Key Points in Forslund v. Minnesota
Forslund v. Minnesota asserts that the challenged statutes prevent school leaders from meaningfully considering student outcomes when making decisions regarding teacher employment and dismissals. As a result, Minnesota’s schools are retaining ineffective teachers who are preventing students from achieving an equal and high quality education. There are three basic problems:
- Minnesota’s teacher tenure provisions require administrators to determine permanent employment for teachers after only three years. This insufficient amount of time creates a process that is more of a formality, rather than an assessment of a teacher’s potential for long-term effectiveness. As a result, students, parents, and school leaders are left with no effective methods by which to challenge the employment of an ineffective teacher.
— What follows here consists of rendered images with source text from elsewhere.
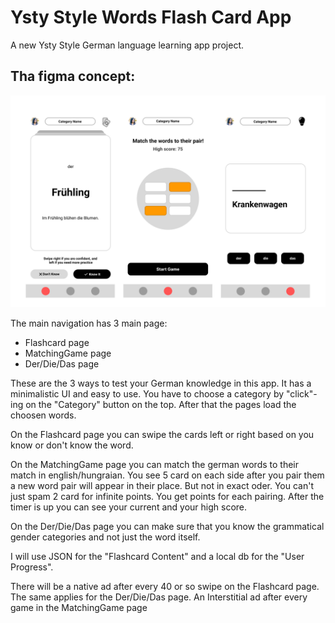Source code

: # Ysty Style Words Flash Card App

A new Ysty Style German language learning app project.

## Tha figma concept:
<p align="center">
<img src="/screenshots/figmaUI.png"/>
</p>

The main navigation has 3 main page:
- Flashcard page
- MatchingGame page
- Der/Die/Das page

These are the 3 ways to test your German knowledge in this app. It has a minimalistic UI and easy to use. You have to choose a category by "click"-ing on the "Category" button on the top. After that the pages load the choosen words.

On the Flashcard page you can swipe the cards left or right based on you know or don't know the word. 

On the MatchingGame page you can match the german words to their match in english/hungraian. You see 5 card on each side after you pair them a new word pair will appear in their place. But not in exact oder. You can't just spam 2 card for infinite points. You get points for each pairing. After the timer is up you can see your current and your high score. 

On the Der/Die/Das page you can make sure that you know the grammatical gender categories and not just the word itself.

I will use JSON for the "Flashcard Content" and a local db for the "User Progress".

There will be a native ad after every 40 or so swipe on the Flashcard page. The same applies for the Der/Die/Das page. An Interstitial ad after every game in the MatchingGame page 
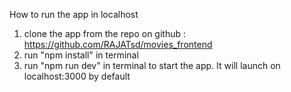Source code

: How to run the app in localhost

1. clone the app from the repo on github : https://github.com/RAJATsd/movies_frontend
2. run "npm install" in terminal
3. run "npm run dev" in terminal to start the app. It will launch on localhost:3000 by default
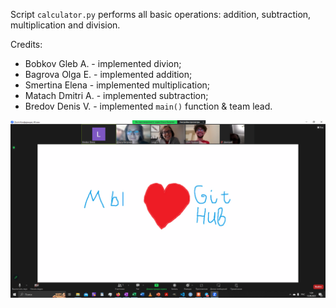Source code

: Script `calculator.py` performs all basic operations: addition, subtraction, multiplication and division.

Credits:

*   Bobkov Gleb A. - implemented divion;
*   Bagrova Olga E. - implemented addition;
*   Smertina Elena - implemented multiplication;
*   Matach Dmitri A. - implemented subtraction;
*   Bredov Denis V. - implemented `main()` function & team lead.

![Development crew](./2023-09-13.png "Development crew")
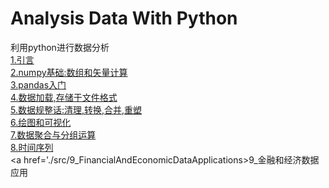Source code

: # Analysis Data With Python
利用python进行数据分析\
<a href='./src/1_Introduction/'>1.引言</a>\
<a href='./src/2_numpy/'>2.numpy基础:数组和矢量计算</a>\
<a href='./src/3_pandas/'>3.pandas入门</a>\
<a href='./src/4_loadData/'>4.数据加载,存储于文件格式</a>\
<a href='./src/5_dataNormalization/'>5.数据规整话:清理,转换,合并,重塑</a>\
<a href='./src/6_drawingAndVisualization/'>6.绘图和可视化</a>\
<a href='./src/7_DataAggregationAndGroupingOperation'>7.数据聚合与分组运算</a>\
<a href='./src/8_timeSeries'>8.时间序列</a>\
<a href='./src/9_FinancialAndEconomicDataApplications>9_金融和经济数据应用</a>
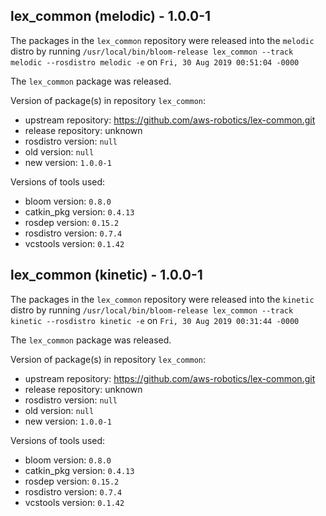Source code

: ## lex_common (melodic) - 1.0.0-1

The packages in the `lex_common` repository were released into the `melodic` distro by running `/usr/local/bin/bloom-release lex_common --track melodic --rosdistro melodic -e` on `Fri, 30 Aug 2019 00:51:04 -0000`

The `lex_common` package was released.

Version of package(s) in repository `lex_common`:

- upstream repository: https://github.com/aws-robotics/lex-common.git
- release repository: unknown
- rosdistro version: `null`
- old version: `null`
- new version: `1.0.0-1`

Versions of tools used:

- bloom version: `0.8.0`
- catkin_pkg version: `0.4.13`
- rosdep version: `0.15.2`
- rosdistro version: `0.7.4`
- vcstools version: `0.1.42`


## lex_common (kinetic) - 1.0.0-1

The packages in the `lex_common` repository were released into the `kinetic` distro by running `/usr/local/bin/bloom-release lex_common --track kinetic --rosdistro kinetic -e` on `Fri, 30 Aug 2019 00:31:44 -0000`

The `lex_common` package was released.

Version of package(s) in repository `lex_common`:

- upstream repository: https://github.com/aws-robotics/lex-common.git
- release repository: unknown
- rosdistro version: `null`
- old version: `null`
- new version: `1.0.0-1`

Versions of tools used:

- bloom version: `0.8.0`
- catkin_pkg version: `0.4.13`
- rosdep version: `0.15.2`
- rosdistro version: `0.7.4`
- vcstools version: `0.1.42`


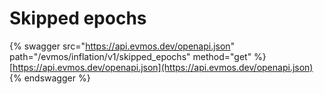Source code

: # Skipped epochs

{% swagger src="https://api.evmos.dev/openapi.json" path="/evmos/inflation/v1/skipped_epochs" method="get" %}
[https://api.evmos.dev/openapi.json](https://api.evmos.dev/openapi.json)
{% endswagger %}
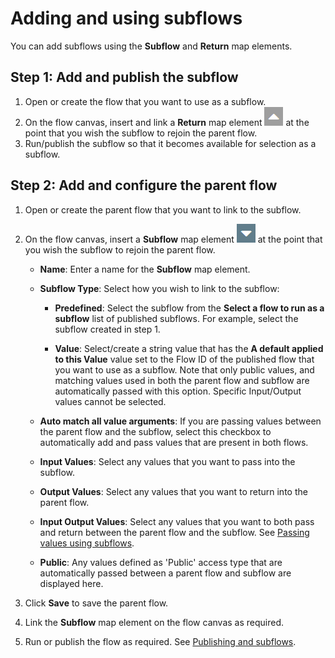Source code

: # Adding and using subflows 

<head>
  <meta name="guidename" content="Flow"/>
  <meta name="context" content="GUID-02491fd8-480f-49dd-9806-352781af429a"/>
</head>


You can add subflows using the **Subflow** and **Return** map elements.

## Step 1: Add and publish the subflow 

1.  Open or create the flow that you want to use as a subflow.
2.  On the flow canvas, insert and link a **Return** map element ![Return](../Images/img-flo-Icon_Element_Return_d512dae6-2126-4d30-bd7b-99fd3af6e08e.png) at the point that you wish the subflow to rejoin the parent flow.
3.  Run/publish the subflow so that it becomes available for selection as a subflow.

## Step 2: Add and configure the parent flow 

1.  Open or create the parent flow that you want to link to the subflow.
2.  On the flow canvas, insert a **Subflow** map element ![Subflow](../Images/img-flo-Icon_Element_Subflow_34380867-6e9d-4ff7-8e4f-a5a66b16d727.png) at the point that you wish the subflow to rejoin the parent flow.

    -   **Name**: Enter a name for the **Subflow** map element.

    -   **Subflow Type**: Select how you wish to link to the subflow:

        -   **Predefined**: Select the subflow from the **Select a flow to run as a subflow** list of published subflows. For example, select the subflow created in step 1.

        -   **Value**: Select/create a string value that has the **A default applied to this Value** value set to the Flow ID of the published flow that you want to use as a subflow. Note that only public values, and matching values used in both the parent flow and subflow are automatically passed with this option. Specific Input/Output values cannot be selected.

    -   **Auto match all value arguments**: If you are passing values between the parent flow and the subflow, select this checkbox to automatically add and pass values that are present in both flows.

    -   **Input Values**: Select any values that you want to pass into the subflow.

    -   **Output Values**: Select any values that you want to return into the parent flow.

    -   **Input Output Values**: Select any values that you want to both pass and return between the parent flow and the subflow. See [Passing values using subflows](c-flo-Subflows_passing-values_8a94d936-7c7c-4e50-8706-6652dcf1e0c9.md).

    -   **Public**: Any values defined as 'Public' access type that are automatically passed between a parent flow and subflow are displayed here.
3.  Click **Save** to save the parent flow.
4.  Link the **Subflow** map element on the flow canvas as required.
5.  Run or publish the flow as required. See [Publishing and subflows](c-flo-Subflows_Technical_Overview_d549a097-2903-411d-b514-a7ee38731a69.md#section_dtz_qpb_cjb).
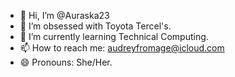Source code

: - 👋 Hi, I’m @Auraska23
- 👀 I’m obsessed with Toyota Tercel's.
- 🌱 I’m currently learning Technical Computing.
- 📫 How to reach me: audreyfromage@icloud.com
- 😄 Pronouns: She/Her.

<!---
Auraska23/Auraska23 is a ✨ special ✨ repository because its `README.md` (this file) appears on your GitHub profile.
You can click the Preview link to take a look at your changes.
--->
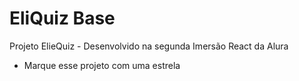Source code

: # EliQuiz Base

Projeto ElieQuiz - Desenvolvido na segunda Imersão React da Alura
- Marque esse projeto com uma estrela

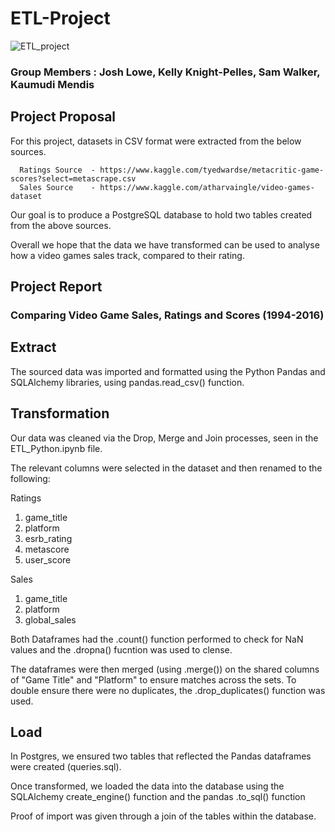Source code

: # ETL-Project


![ETL_project](https://user-images.githubusercontent.com/91336624/152767198-707fb077-0288-4506-ae2b-307e1cb61e23.png)

### Group Members : Josh Lowe, Kelly Knight-Pelles, Sam Walker, Kaumudi Mendis

## Project Proposal

For this project,  datasets in CSV format were extracted from the below sources. 

      Ratings Source  - https://www.kaggle.com/tyedwardse/metacritic-game-scores?select=metascrape.csv
      Sales Source    - https://www.kaggle.com/atharvaingle/video-games-dataset

Our goal is to produce a PostgreSQL database to hold two tables created from the above sources.

Overall we hope that the data we have transformed can be used to analyse how a video games sales track, compared to their rating.

## Project Report

### Comparing Video Game Sales, Ratings and Scores (1994-2016)

## Extract


The sourced data was imported and formatted using the Python Pandas and SQLAlchemy libraries, using pandas.read_csv() function.


## Transformation

Our data was cleaned via the Drop, Merge and Join processes, seen in the ETL_Python.ipynb file.

The relevant columns were selected in the dataset and then renamed to the following:

Ratings
1. game_title
2. platform
3. esrb_rating
4. metascore
5. user_score

Sales
1. game_title
2. platform
3. global_sales

Both Dataframes had the .count() function performed to check for NaN values and the .dropna() fucntion was used to clense.

The dataframes were then merged (using .merge()) on the shared columns of "Game Title" and "Platform" to ensure matches across the sets. To double ensure there were no duplicates, the .drop_duplicates() function was used.


## Load

In Postgres, we ensured two tables that reflected the Pandas dataframes were created (queries.sql).

Once transformed, we loaded the data into the database using the SQLAlchemy create_engine() function and the pandas .to_sql() function

Proof of import was given through a join of the tables within the database.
- Dismissal policies in Minnesota school districts make it nearly impossible to efficiently remove an ineffective teacher from the classroom, even after these teachers have long demonstrated to be ineffective. With nowhere to turn, school districts across the state have resorted to expensive negotiated “buyouts” to remove ineffective teachers from the classroom. In the absence of the current dismissal laws, Minnesota teachers would retain the due process rights available to all public employees, which include the right to notice of ineffective classroom performance, the right to challenge the evidence of ineffective performance, and the right for the teacher to tell her or his side of the story.
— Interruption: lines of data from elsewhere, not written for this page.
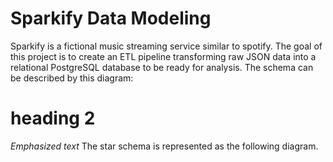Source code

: # Sparkify Data Modeling #

Sparkify is a fictional music streaming service similar to spotify.
The goal of this project is to create an ETL pipeline transforming raw JSON data into a relational PostgreSQL database to be ready for analysis.
The schema can be described by this diagram:

# heading 2 #

*Emphasized text*
The star schema is represented as the following diagram.
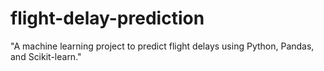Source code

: # flight-delay-prediction
"A machine learning project to predict flight delays using Python, Pandas, and Scikit-learn."
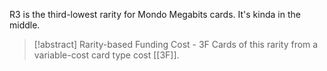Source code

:R3 is the third-lowest rarity for Mondo Megabits cards. It's kinda in the middle.



> [!abstract] Rarity-based Funding Cost - 3F
> Cards of this rarity from a variable-cost card type cost [[3F]]. 


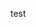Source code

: test

<!---
hackisha/hackisha is a ✨ special ✨ repository because its `README.md` (this file) appears on your GitHub profile.
You can click the Preview link to take a look at your changes.
--->
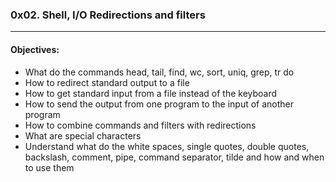 ### 0x02. Shell, I/O Redirections and filters  
---  
#### Objectives:  
- What do the commands head, tail, find, wc, sort, uniq, grep, tr do  
- How to redirect standard output to a file  
- How to get standard input from a file instead of the keyboard  
- How to send the output from one program to the input of another program  
- How to combine commands and filters with redirections  
- What are special characters  
- Understand what do the white spaces, single quotes, double quotes, backslash, comment, pipe, command separator, tilde and how and when to use them  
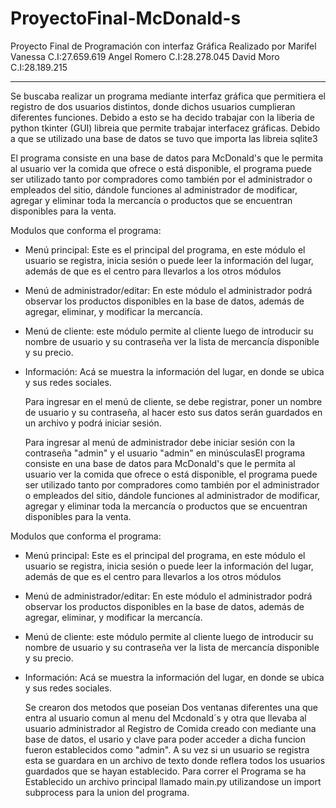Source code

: # ProyectoFinal-McDonald-s
Proyecto Final de Programación con interfaz Gráfica 
Realizado por Marifel Vanessa C.I:27.659.619  Angel Romero C.I:28.278.045 David Moro C.I:28.189.215

------------------------------------------------------------------------------------------------------
  Se buscaba realizar un programa mediante interfaz gráfica que permitiera el registro de dos usuarios distintos, donde dichos usuarios cumplieran diferentes funciones. Debido a esto se ha decido trabajar con la liberia de python tkinter (GUI) libreia que permite trabajar interfacez gráficas. Debido a que se utilizado una base de datos se tuvo que importa las libreia sqlite3 



  El programa consiste en una base de datos para McDonald's que le permita al usuario ver la comida que ofrece o está disponible, el programa puede ser utilizado tanto por compradores como también por el administrador o empleados del sitio, dándole funciones al administrador de modificar, agregar y eliminar toda la mercancía o productos que se encuentran disponibles para la venta.

Modulos que conforma el programa:

* Menú principal: Este es el principal del programa, en este módulo el usuario se registra, inicia sesión o puede leer la información del lugar, además de que es el centro para llevarlos a los otros módulos

* Menú de administrador/editar: En este módulo el administrador podrá observar los productos disponibles en la base de datos, además de agregar, eliminar, y modificar la mercancía.

* Menú de cliente: este módulo permite al cliente luego de introducir su nombre de usuario y su contraseña ver la lista de mercancía disponible y su precio.

* Información: Acá se muestra la información del lugar, en donde se ubica y sus redes sociales.

  Para ingresar en el menú de cliente, se debe registrar, poner un nombre de usuario y su contraseña, al hacer esto sus datos serán guardados en un archivo y podrá iniciar sesión.

  Para ingresar al menú de administrador debe iniciar sesión con la contraseña "admin" y el usuario "admin" en minúsculasEl programa consiste en una base de datos para McDonald's que le permita al usuario ver la comida que ofrece o está disponible, el programa puede ser utilizado tanto por compradores como también por el administrador o empleados del sitio, dándole funciones al administrador de modificar, agregar y eliminar toda la mercancía o productos que se encuentran disponibles para la venta.

Modulos que conforma el programa:

* Menú principal: Este es el principal del programa, en este módulo el usuario se registra, inicia sesión o puede leer la información del lugar, además de que es el centro para llevarlos a los otros módulos

* Menú de administrador/editar: En este módulo el administrador podrá observar los productos disponibles en la base de datos, además de agregar, eliminar, y modificar la mercancía.

* Menú de cliente: este módulo permite al cliente luego de introducir su nombre de usuario y su contraseña ver la lista de mercancía disponible y su precio.

* Información: Acá se muestra la información del lugar, en donde se ubica y sus redes sociales.

  Se crearon dos metodos que poseian Dos ventanas diferentes una que entra al usuario comun al menu del Mcdonald´s y otra que llevaba al usuario administrador al Registro de Comida creado con mediante una base de datos, el usario y clave para poder acceder a dicha funcion fueron establecidos como "admin". A su vez si un usuario se registra esta se guardara en un archivo de texto donde reflera todos los usuarios guardados que se hayan establecido.
  Para correr el Programa se ha Establecido un archivo principal llamado main.py utilizandose un  import subprocess para la union del programa.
- The “last in, first out” mandate forces administrators to layoff teachers based on seniority rather than quality. This process completely disregards a teacher’s performance in the classroom and denies students access to a quality education by laying off effective teachers and keeping ineffective teachers in the classroom.
A full copy of the plaintiffs’ complaint is available here.
About Partnership for Educational Justice and Students for Educational Reform – Minnesota
Partnership for Educational Justice (PEJ)
PEJ is a nonprofit organization pursuing impact litigation that empowers families and communities to advocate for great public schools through the courts. In 2014, PEJ began working with families across New York to launch and support Wright v. New York, challenging teacher employment statutes that allow ineffective and harmful teachers to remain in the classroom. The Wright v. New York plaintiffs have won two separate motions to dismiss the case and are currently fighting the defendants’ appeals of these decisions.
PEJ is committed to ensuring that every child has equal access to a quality education and looks to offer families a pathway to educational justice through the courts, especially when legislative efforts have failed to do so. In Minnesota, as in New York, PEJ has connected families with pro bono legal representation and is providing ongoing legal support while elevating parent voices through supported outreach and media relations.
Students for Education Reform – Minnesota (SFER-Minn)
SFER-Minn organizes students and families to fight for educational justice in their communities. Their members identify issues that are driving inequities in the education they receive, share their stories, and push for lasting policy change on campus, in the community, at the Capitol, and – when necessary, in the courts – to ensure every child in Minnesota receives an equitable education. Other current SFER-Minn efforts include addressing Minnesota’s broken remedial education system, promoting statewide standards and oversight for how police work in schools, and monitoring local school board performance.